Updated: Nov 7, 2021

Island leaders employ legends and metaphors to stress the impact of climate change on the sinking region

Palau President Surangel Whipps Jr. takes a selfie with U.S. President Joe Biden at the Climate Change summit in Scotland Oct. 31, 2021. Photo courtesy of the Office of Palau President via Facebook

By Pacific Island Times News Staff


Palau President Surangel Whipps Jr. opened his remarks at the 26th UN Climate Change Conference of the Parties (COP26) in Glasgow with the Palauan legend of Uab, a giant boy who wouldn’t stop growing due to his insatiable appetite, depleting all the natural resources before threatening to eat the villagers.


Banding together, the villagers took bold action and set Uab on fire, hence saving the village.


Whipps used the Palauan legend as a metaphor for the global climate change crisis, drumming up his nation’s call for world leaders to take action and hit the path to 1.5 “to stay alive.”


“As large emitters with their insatiable appetite for advancement are continuing to abuse our environment, threatening our very survival.

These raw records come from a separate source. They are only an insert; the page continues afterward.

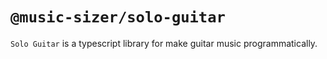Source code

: # `@music-sizer/solo-guitar`

`Solo Guitar` is a typescript library for make guitar music programmatically.
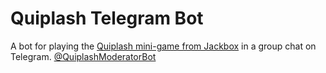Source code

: # Quiplash Telegram Bot

A bot for playing the [Quiplash mini-game from Jackbox](https://jackboxgames.com/project/quiplash/) in a group chat on 
Telegram. [@QuiplashModeratorBot](https://telegram.me/quiplashmoderatorbot)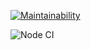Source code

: [![Maintainability](https://api.codeclimate.com/v1/badges/a99a88d28ad37a79dbf6/maintainability)](https://codeclimate.com/github/codeclimate/codeclimate/maintainability)

![Node CI](https://github.com/antonsokolow/frontend-project-lvl1/actions/workflows/main.yml/badge.svg)
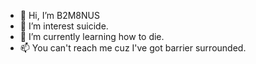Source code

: - 👋 Hi, I’m B2M8NUS
- 👀 I’m interest suicide.
- 🌱 I’m currently learning how to die.
- 📫 You can't reach me cuz I've got barrier surrounded.

<!---
Dreamzallsi2/Dreamzallsi2 is a ✨ special ✨ repository because its `README.md` (this file) appears on your GitHub profile.
You can click the Preview link to take a look at your changes.
--->
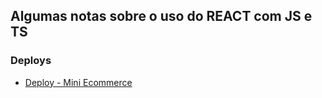 ## Algumas notas sobre o uso do REACT com JS e TS

### Deploys

* [Deploy - Mini Ecommerce](https://asa-kappa.vercel.app)


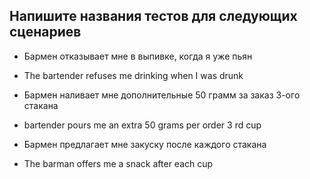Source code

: ## Напишите названия тестов для следующих сценариев

* Бармен отказывает мне в выпивке, когда я уже пьян
* The bartender refuses me drinking when I was drunk

* Бармен наливает мне дополнительные 50 грамм за заказ 3-ого стакана
* bartender pours me an extra 50 grams per order 3 rd cup

* Бармен предлагает мне закуску после каждого стакана
* The barman offers me a snack after each cup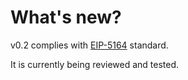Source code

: # What's new?

v0.2 complies with [EIP-5164](https://eips.ethereum.org/EIPS/eip-5164) standard.

It is currently being reviewed and tested. &#x20;
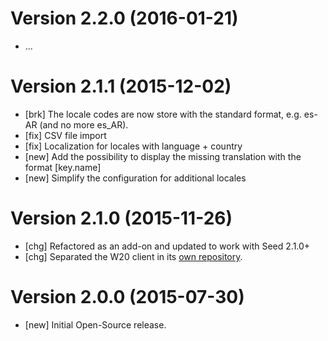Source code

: # Version 2.2.0 (2016-01-21)

* ...

# Version 2.1.1 (2015-12-02)

* [brk] The locale codes are now store with the standard format, e.g. es-AR (and no more es_AR).
* [fix] CSV file import
* [fix] Localization for locales with language + country
* [new] Add the possibility to display the missing translation with the format [key.name]
* [new] Simplify the configuration for additional locales

# Version 2.1.0 (2015-11-26)

* [chg] Refactored as an add-on and updated to work with Seed 2.1.0+
* [chg] Separated the W20 client in its [own repository](https://github.com/seedstack/w20-i18n-addon).

# Version 2.0.0 (2015-07-30)

* [new] Initial Open-Source release.
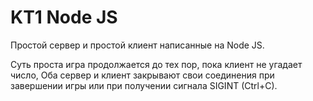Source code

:# KT1 Node JS

Простой сервер и простой клиент написанные на Node JS.

Суть проста игра продолжается до тех пор, пока клиент не угадает число,
Оба сервер и клиент закрывают свои соединения при завершении игры или при получении сигнала SIGINT (Ctrl+C).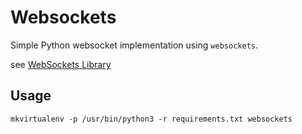 # Websockets

Simple Python websocket implementation using `websockets`.

see [WebSockets Library](http://websockets.readthedocs.io/en/stable/index.html)

## Usage

    mkvirtualenv -p /usr/bin/python3 -r requirements.txt websockets

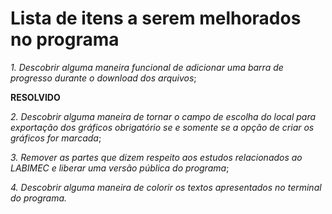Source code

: # **Lista de itens a serem melhorados no programa**

_1. Descobrir alguma maneira funcional de adicionar uma barra de progresso durante o download dos arquivos_;

  **RESOLVIDO**
  
_2. Descobrir alguma maneira de tornar o campo de escolha do local para exportação dos gráficos obrigatório se e somente se a opção de criar os gráficos for marcada_;

_3. Remover as partes que dizem respeito aos estudos relacionados ao LABIMEC e liberar uma versão pública do programa_;

_4. Descobrir alguma maneira de colorir os textos apresentados no terminal do programa._
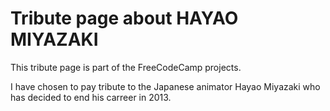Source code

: # Tribute page about HAYAO MIYAZAKI

This tribute page is part of the FreeCodeCamp projects.

I have chosen to pay tribute to the Japanese animator Hayao Miyazaki who has decided to end his carreer in 2013.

COP26 must light the fire,” Whipps said.


World leaders gather in Scotland for the COP26, which opened on Oct. 31 and will end on Nov. 12, to accelerate action toward the goals of the Paris Agreement and the UN Framework Convention on Climate Change.


Whipps reminded world leaders that the Pacific islands are most vulnerable to the threats of climate change.


“We see the scorching sun is giving us intolerable heat, the warming sea is invading us, the strong winds are blowing us every which way, our resources are disappearing before our eyes and our future is being robbed from us,” he said.


“Frankly speaking, there is no dignity to a slow and painful death you might as well bomb our islands instead of making us suffer only to witness our slow and fateful demise.”


Whipps demanded world leaders to raise their yet-to-be fulfilled $100 billion annual commitment to $4 trillion, the amount suggested by the World Bank to support climate adaptation needs.


Climate activist Brianna Fruean sounded the warrior call of Pacific youth, declaring that “We are not drowning, we are fighting.”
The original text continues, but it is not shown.